By Brian McCrorie
Jan. 2 was the coldest day in Indianapolis since January 2014. In fact, as I write this Jan. 3, we’ve had eight days straight of sub-20-degree temperatures, which is the third longest, coldest streak since 1871.
But it’s really “hot” in other ways. We’re seemingly on the brink of nuclear war with North Korea. Political and racial tensions appear to be as high as I’ve ever seen. Traditional morals with regard to marriage, family and gender are constantly under attack. We continue to live in fear of terrorism. Our crime statistics are going up. In fact, in 2016, Indianapolis appeared for the first time on the list of the “Top 10 Most Dangerous Cities in America Over 200,000” put out by the FBI.
So I was very blessed and encouraged to attend the 14th annual Statehouse Prayer Service on Jan. 3 along with 700-800 other Hoosiers. I am so thankful for my friend Matthew Barnes of Public Servants’ Prayer for organizing this event each year. Where else in America can one find a Christian prayer service in the Indiana Statehouse where the heads of legislative, executive and judicial branches actually lead in the prayers?
Gov. Eric Holcomb prayed for the executive branch to have humility, discernment and the mindset of a servant. Speaker of the House Brian Bosma prayed for the legislature to find common ground and civility in a divisive culture.
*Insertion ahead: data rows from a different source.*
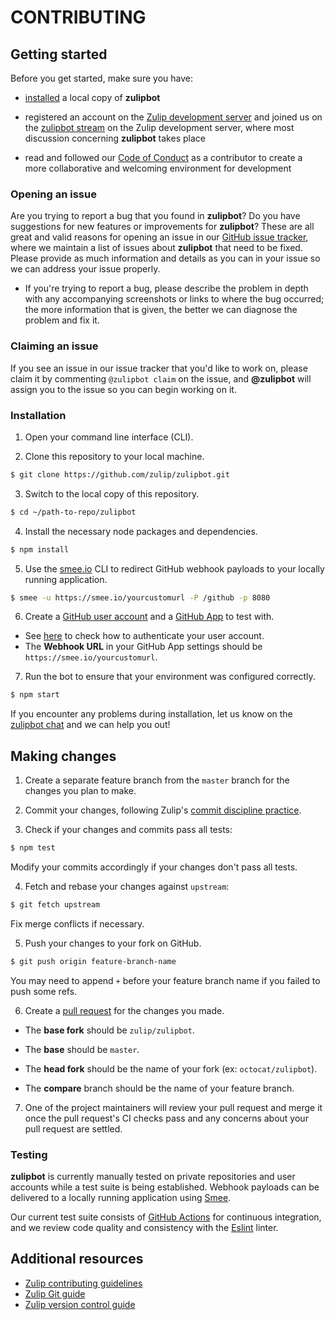 # CONTRIBUTING

## Getting started
Before you get started, make sure you have:

  * [installed](https://github.com/zulip/zulipbot/wiki/Installation) a local
    copy of **zulipbot**

  * registered an account on the [Zulip development
    server](https://chat.zulip.org) and joined us on the [zulipbot
    stream](https://chat.zulip.org/#narrow/stream/zulipbot) on the Zulip
    development server, where most discussion concerning **zulipbot** takes
    place

  * read and followed our [Code of Conduct](CODE_OF_CONDUCT.md) as a contributor
    to create a more collaborative and welcoming environment for development

### Opening an issue
Are you trying to report a bug that you found in **zulipbot**? Do you have
suggestions for new features or improvements for **zulipbot**? These are all
great and valid reasons for opening an issue in our [GitHub issue
tracker](https://github.com/zulip/zulipbot/issues), where we maintain a list of
issues about **zulipbot** that need to be fixed. Please provide as much
information and details as you can in your issue so we can address your issue
properly.

  * If you're trying to report a bug, please describe the problem in depth with
    any accompanying screenshots or links to where the bug occurred; the more
    information that is given, the better we can diagnose the problem and fix
    it.

### Claiming an issue
If you see an issue in our issue tracker that you'd like to work on, please
claim it by commenting `@zulipbot claim` on the issue, and **@zulipbot** will
assign you to the issue so you can begin working on it.

### Installation

1. Open your command line interface (CLI).

2. Clone this repository to your local machine.

  ```sh
  $ git clone https://github.com/zulip/zulipbot.git
  ```

3. Switch to the local copy of this repository.

  ```sh
  $ cd ~/path-to-repo/zulipbot
  ```

4. Install the necessary node packages and dependencies.

  ```sh
  $ npm install
  ```

5. Use the [smee.io](https://smee.io/) CLI to redirect GitHub webhook payloads
   to your locally running application.

  ```sh
  $ smee -u https://smee.io/yourcustomurl -P /github -p 8080
  ```

6. Create a [GitHub user
   account](https://help.github.com/articles/signing-up-for-a-new-github-account/)
   and a [GitHub
   App](https://developer.github.com/apps/building-github-apps/creating-a-github-app/)
   to test with.
  * See
    [here](https://github.com/zulip/zulipbot/wiki/Configuration#authentication)
    to check how to authenticate your user account.
  * The **Webhook URL** in your GitHub App settings should be
    `https://smee.io/yourcustomurl`.

7. Run the bot to ensure that your environment was configured correctly.

  ```sh
  $ npm start
  ```

If you encounter any problems during installation, let us know on the [zulipbot
chat](https://chat.zulip.org/#narrow/stream/zulipbot) and we can help you out!

## Making changes

1. Create a separate feature branch from the `master` branch for the changes you
   plan to make.

2. Commit your changes, following Zulip's [commit discipline
   practice](https://zulip.readthedocs.io/en/latest/contributing/version-control.html#commit-discipline).

3. Check if your changes and commits pass all tests:

  ```sh
  $ npm test
  ```

  Modify your commits accordingly if your changes don't pass all tests.

4. Fetch and rebase your changes against `upstream`:

  ```sh
  $ git fetch upstream
  ```

  Fix merge conflicts if necessary.

5. Push your changes to your fork on GitHub.

  ```sh
  $ git push origin feature-branch-name
  ```

  You may need to append `+` before your feature branch name if you failed to
  push some refs.

6. Create a [pull
   request](https://zulip.readthedocs.io/en/latest/git/pull-requests.html#create-a-pull-request)
   for the changes you made.

  * The **base fork** should be `zulip/zulipbot`.

  * The **base** should be `master`.

  * The **head fork** should be the name of your fork (ex: `octocat/zulipbot`).

  * The **compare** branch should be the name of your feature branch.

7. One of the project maintainers will review your pull request and merge it
   once the pull request's CI checks pass and any concerns about your pull
   request are settled.

### Testing
**zulipbot** is currently manually tested on private repositories and user
accounts while a test suite is being established. Webhook payloads can be
delivered to a locally running application using [Smee](https://smee.io/).

Our current test suite consists of [GitHub Actions](https://github.com/features/actions) for
continuous integration, and we review code quality and consistency with the
[Eslint](https://eslint.org) linter.

## Additional resources

* [Zulip contributing
  guidelines](https://zulip.readthedocs.io/en/latest/overview/contributing.html)
* [Zulip Git
  guide](https://zulip.readthedocs.io/en/latest/contributing/git-guide.html)
* [Zulip version control
  guide](https://zulip.readthedocs.io/en/latest/contributing/version-control.html)
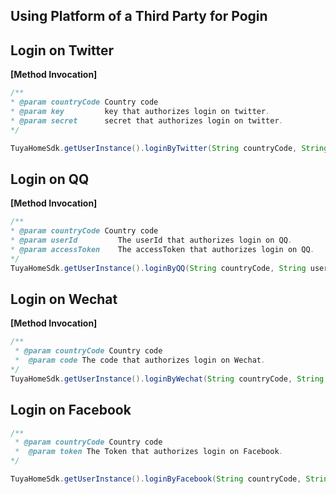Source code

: ## Using Platform of a Third Party for Pogin

## Login on Twitter

**[Method Invocation]**

```java
/**
* @param countryCode Country code
* @param key         key that authorizes login on twitter.
* @param secret      secret that authorizes login on twitter.
*/

TuyaHomeSdk.getUserInstance().loginByTwitter(String countryCode, String key, String secret, ILoginCallback callback);
```

## Login on QQ

**[Method Invocation]**
```java
/**
* @param countryCode Country code
* @param userId         The userId that authorizes login on QQ.
* @param accessToken    The accessToken that authorizes login on QQ. 
*/
TuyaHomeSdk.getUserInstance().loginByQQ(String countryCode, String userId, String accessToken, ILoginCallback callback);
```
## Login on Wechat

**[Method Invocation]**
```java
/**
 * @param countryCode Country code
 *  @param code The code that authorizes login on Wechat. 
*/
TuyaHomeSdk.getUserInstance().loginByWechat(String countryCode, String code, ILoginCallback callback);
```
## Login on Facebook
```java
/**
 * @param countryCode Country code
 *  @param token The Token that authorizes login on Facebook.
*/

TuyaHomeSdk.getUserInstance().loginByFacebook(String countryCode, String token, ILoginCallback callback);
```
Chief Justice Loretta Rush prayed that judges would have wisdom and remember that one day they too will stand at the bar of the Supreme Judge to give account.
Watching these and other Hoosier leaders take their turn bowing their heads before the King of Kings and asking for divine help did my heart much good. Prayer is one of the spiritual disciplines that is most important and yet seemingly most difficult to practice.
We are so self-sufficient, we humans. We can handle our day and all its troubles on our own, or so we think. Ministers like myself are called to follow in the apostles’ practice of being “devoted to prayer,” as all Christians are to be (Acts 6:4, Romans 12:12).
Praying to God acknowledges that we are not gods and that we need the one true God’s help and strength and guidance to find light in an ever-darkening world. And the good news is that God has given us such help in his book, the Bible.
As you start 2018, here’s a powerful resolution you can put into practice: read God’s love letter to you. Read the Scriptures. Find the light you so desperately need.
If you would like someone to read with you, contact me at firstname.lastname@example.org, and I’ll put you in touch with one of our church members who would love to do exactly that.
And if you are a Christian, resolve to pray, to talk to God, more and more each day. It will help you know what to do in every conceivable situation, how to endure trials and how to serve others in this world. It will also quiet your heart, console your griefs, minimize your complaints and quash your worries.
Let’s make 2018 a year of prayer, a year of making God the most important person in our lives. He deserves it.